A number of advanced blocks use "containers" - these are blocks that can store items, including
- Chests (permanent storage)
- Furnaces (permanent storage)
- Crafting table (temporary storage only)
The logic for containers can be quite confusing until you understand how they are structured.
- A Container is used to bundle together different “Slots” into a single location. Each Slot contains an ItemStack. The Container may also contain other information, eg progress bar time. For example, the FurnaceContainer collates information from the FurnaceTileEntity and the PlayerInventory. It provides a consecutive list of Slots numbered from 0 .. N-1, where (eg) 0..35 might come from the player inventory, and 36 - 44 might come from the TileEntity. It also tracks the smelting progress as an int.
- Containers don’t permanently store information. They are created, exist for a short time, then disappear. Any items permanently stored in the “container” are actually stored elsewhere (usually – in the TileEntity).
- Two Containers are created, one on the server and one on the client. Vanilla will keep the slots in synch for you automatically, but extra information (eg progress bar information) you will need to synchronise yourself.

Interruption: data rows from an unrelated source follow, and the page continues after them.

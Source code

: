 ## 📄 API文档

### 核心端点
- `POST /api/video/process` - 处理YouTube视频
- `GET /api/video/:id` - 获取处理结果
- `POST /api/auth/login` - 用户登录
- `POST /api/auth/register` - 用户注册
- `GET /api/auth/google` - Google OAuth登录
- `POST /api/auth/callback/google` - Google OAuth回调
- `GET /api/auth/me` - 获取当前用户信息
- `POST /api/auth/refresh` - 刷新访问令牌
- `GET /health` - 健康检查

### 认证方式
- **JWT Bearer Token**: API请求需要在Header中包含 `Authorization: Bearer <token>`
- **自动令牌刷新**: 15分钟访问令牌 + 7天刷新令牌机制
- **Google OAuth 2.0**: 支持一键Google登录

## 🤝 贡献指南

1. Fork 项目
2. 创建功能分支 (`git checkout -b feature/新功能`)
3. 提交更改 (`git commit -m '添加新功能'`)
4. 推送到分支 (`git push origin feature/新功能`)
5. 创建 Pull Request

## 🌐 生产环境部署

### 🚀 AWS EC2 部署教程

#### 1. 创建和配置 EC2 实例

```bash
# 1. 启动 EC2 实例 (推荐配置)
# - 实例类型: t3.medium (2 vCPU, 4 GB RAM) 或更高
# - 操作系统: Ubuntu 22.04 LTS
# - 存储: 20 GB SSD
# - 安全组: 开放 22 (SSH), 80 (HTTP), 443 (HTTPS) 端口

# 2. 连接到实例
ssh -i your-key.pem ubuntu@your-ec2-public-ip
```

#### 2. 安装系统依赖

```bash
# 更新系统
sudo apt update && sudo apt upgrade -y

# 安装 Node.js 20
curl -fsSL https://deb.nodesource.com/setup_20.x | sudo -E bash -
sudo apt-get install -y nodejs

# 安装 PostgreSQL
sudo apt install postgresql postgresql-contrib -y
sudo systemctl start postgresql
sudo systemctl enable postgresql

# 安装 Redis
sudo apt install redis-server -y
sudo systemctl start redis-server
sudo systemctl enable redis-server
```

- These two containers are created in two different ways:
- The server Container is constructed by a NamedContainerProvider::createMenu(), which is usually a TileEntity that implements the interface. The NCP gives the container a link to its “permanent storage” inventory of items, which allows the container to alter the permanently stored items in the TileEntity. In vanilla, this link is via the IInventory interface.
- The client Container is constructed (in response to a packet from the server) by using the registered ContainerType::create() method, which gives the container a link to an empty/temporary inventory instead of to a TileEntity’s “permanent storage”.

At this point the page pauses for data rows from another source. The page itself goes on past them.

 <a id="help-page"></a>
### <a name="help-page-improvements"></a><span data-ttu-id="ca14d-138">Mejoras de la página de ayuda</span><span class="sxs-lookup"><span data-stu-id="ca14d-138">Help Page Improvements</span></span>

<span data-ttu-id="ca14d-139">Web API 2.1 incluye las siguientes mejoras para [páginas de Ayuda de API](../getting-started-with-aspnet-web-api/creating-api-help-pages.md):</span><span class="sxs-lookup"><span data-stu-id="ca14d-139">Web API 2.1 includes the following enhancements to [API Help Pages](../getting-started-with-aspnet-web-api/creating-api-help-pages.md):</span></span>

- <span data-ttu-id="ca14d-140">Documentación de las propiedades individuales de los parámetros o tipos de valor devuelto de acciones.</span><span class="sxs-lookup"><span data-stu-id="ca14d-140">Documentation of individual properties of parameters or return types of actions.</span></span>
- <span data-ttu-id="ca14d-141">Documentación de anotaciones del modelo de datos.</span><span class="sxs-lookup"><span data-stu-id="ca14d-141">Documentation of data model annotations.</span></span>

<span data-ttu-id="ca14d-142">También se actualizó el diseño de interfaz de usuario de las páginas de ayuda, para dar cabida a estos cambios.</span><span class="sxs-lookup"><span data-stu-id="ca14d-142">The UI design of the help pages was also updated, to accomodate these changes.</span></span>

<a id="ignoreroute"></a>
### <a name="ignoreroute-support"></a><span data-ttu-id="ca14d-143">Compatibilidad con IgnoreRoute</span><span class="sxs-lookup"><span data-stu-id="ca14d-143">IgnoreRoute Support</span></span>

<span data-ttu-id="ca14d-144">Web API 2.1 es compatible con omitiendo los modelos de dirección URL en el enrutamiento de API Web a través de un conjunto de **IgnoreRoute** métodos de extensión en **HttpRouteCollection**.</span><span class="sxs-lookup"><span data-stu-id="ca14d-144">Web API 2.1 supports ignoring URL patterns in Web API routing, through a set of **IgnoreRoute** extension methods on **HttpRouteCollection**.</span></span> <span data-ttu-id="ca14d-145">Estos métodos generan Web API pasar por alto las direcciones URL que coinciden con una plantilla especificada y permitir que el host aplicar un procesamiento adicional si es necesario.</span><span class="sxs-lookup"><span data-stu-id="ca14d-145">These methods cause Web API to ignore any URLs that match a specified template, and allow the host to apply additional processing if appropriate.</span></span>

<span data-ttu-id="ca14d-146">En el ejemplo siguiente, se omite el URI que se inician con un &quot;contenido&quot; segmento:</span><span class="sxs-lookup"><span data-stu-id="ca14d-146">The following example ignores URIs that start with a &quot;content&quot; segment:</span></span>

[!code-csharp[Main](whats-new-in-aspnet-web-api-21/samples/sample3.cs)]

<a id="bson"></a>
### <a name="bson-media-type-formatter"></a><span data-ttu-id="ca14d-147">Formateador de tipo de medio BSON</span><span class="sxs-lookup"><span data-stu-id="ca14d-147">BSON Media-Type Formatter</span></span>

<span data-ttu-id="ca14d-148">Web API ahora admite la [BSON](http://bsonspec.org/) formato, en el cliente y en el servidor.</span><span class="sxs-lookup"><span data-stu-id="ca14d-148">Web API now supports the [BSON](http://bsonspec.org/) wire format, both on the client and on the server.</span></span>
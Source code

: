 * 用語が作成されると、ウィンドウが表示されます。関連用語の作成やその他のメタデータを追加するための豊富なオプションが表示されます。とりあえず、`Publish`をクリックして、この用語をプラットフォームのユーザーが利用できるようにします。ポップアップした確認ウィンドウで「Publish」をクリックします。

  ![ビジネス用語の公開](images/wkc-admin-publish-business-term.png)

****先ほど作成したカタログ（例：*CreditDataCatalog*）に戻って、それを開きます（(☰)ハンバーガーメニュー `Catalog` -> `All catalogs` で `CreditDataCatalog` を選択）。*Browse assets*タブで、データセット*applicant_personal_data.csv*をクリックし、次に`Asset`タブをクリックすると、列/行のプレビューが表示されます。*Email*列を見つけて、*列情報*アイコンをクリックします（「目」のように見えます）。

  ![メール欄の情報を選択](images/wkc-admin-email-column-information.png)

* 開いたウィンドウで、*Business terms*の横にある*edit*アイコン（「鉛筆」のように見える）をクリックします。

- In addition to the client container, the client also has a ContainerScreen, which is the visual representation of the container. It specifies the layout of the GUI, retrieves items and other data (eg progress bars) for display, and interacts with the user. The basic element of the Screen is a number of "Slots" where items can be placed, you can add other graphic elements as desired. The Screen only ever exists on the client, and is created by the registered IScreenFactory for that ContainerType.

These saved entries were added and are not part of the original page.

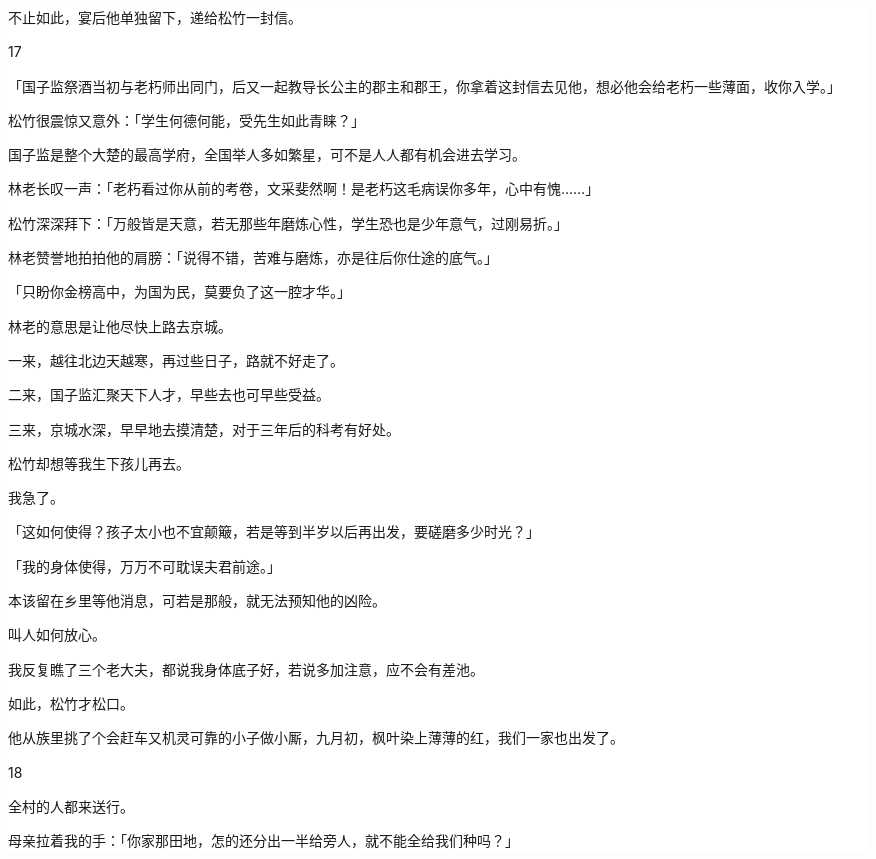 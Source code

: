 不止如此，宴后他单独留下，递给松竹一封信。


17


「国子监祭酒当初与老朽师出同门，后又一起教导长公主的郡主和郡王，你拿着这封信去见他，想必他会给老朽一些薄面，收你入学。」


松竹很震惊又意外：「学生何德何能，受先生如此青睐？」


国子监是整个大楚的最高学府，全国举人多如繁星，可不是人人都有机会进去学习。


林老长叹一声：「老朽看过你从前的考卷，文采斐然啊！是老朽这毛病误你多年，心中有愧……」


松竹深深拜下：「万般皆是天意，若无那些年磨炼心性，学生恐也是少年意气，过刚易折。」


林老赞誉地拍拍他的肩膀：「说得不错，苦难与磨炼，亦是往后你仕途的底气。」


「只盼你金榜高中，为国为民，莫要负了这一腔才华。」


林老的意思是让他尽快上路去京城。


一来，越往北边天越寒，再过些日子，路就不好走了。


二来，国子监汇聚天下人才，早些去也可早些受益。


三来，京城水深，早早地去摸清楚，对于三年后的科考有好处。


松竹却想等我生下孩儿再去。


我急了。


「这如何使得？孩子太小也不宜颠簸，若是等到半岁以后再出发，要磋磨多少时光？」


「我的身体使得，万万不可耽误夫君前途。」


本该留在乡里等他消息，可若是那般，就无法预知他的凶险。


叫人如何放心。


我反复瞧了三个老大夫，都说我身体底子好，若说多加注意，应不会有差池。


如此，松竹才松口。


他从族里挑了个会赶车又机灵可靠的小子做小厮，九月初，枫叶染上薄薄的红，我们一家也出发了。


18


全村的人都来送行。


母亲拉着我的手：「你家那田地，怎的还分出一半给旁人，就不能全给我们种吗？」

- PlayerEntity::openContainer instead of NetworkHooks::openGUI
You can use the Vanilla methods if you prefer to do so, although the Forge methods are slightly more convenient / flexible.
It is not essential to use TileEntities as the NamedContainerProvider. Blocks without TileEntities (eg CraftingTableBlock), an Entity (similar to the player's inventory), or even an Itemstack (eg using Capability) can be used instead.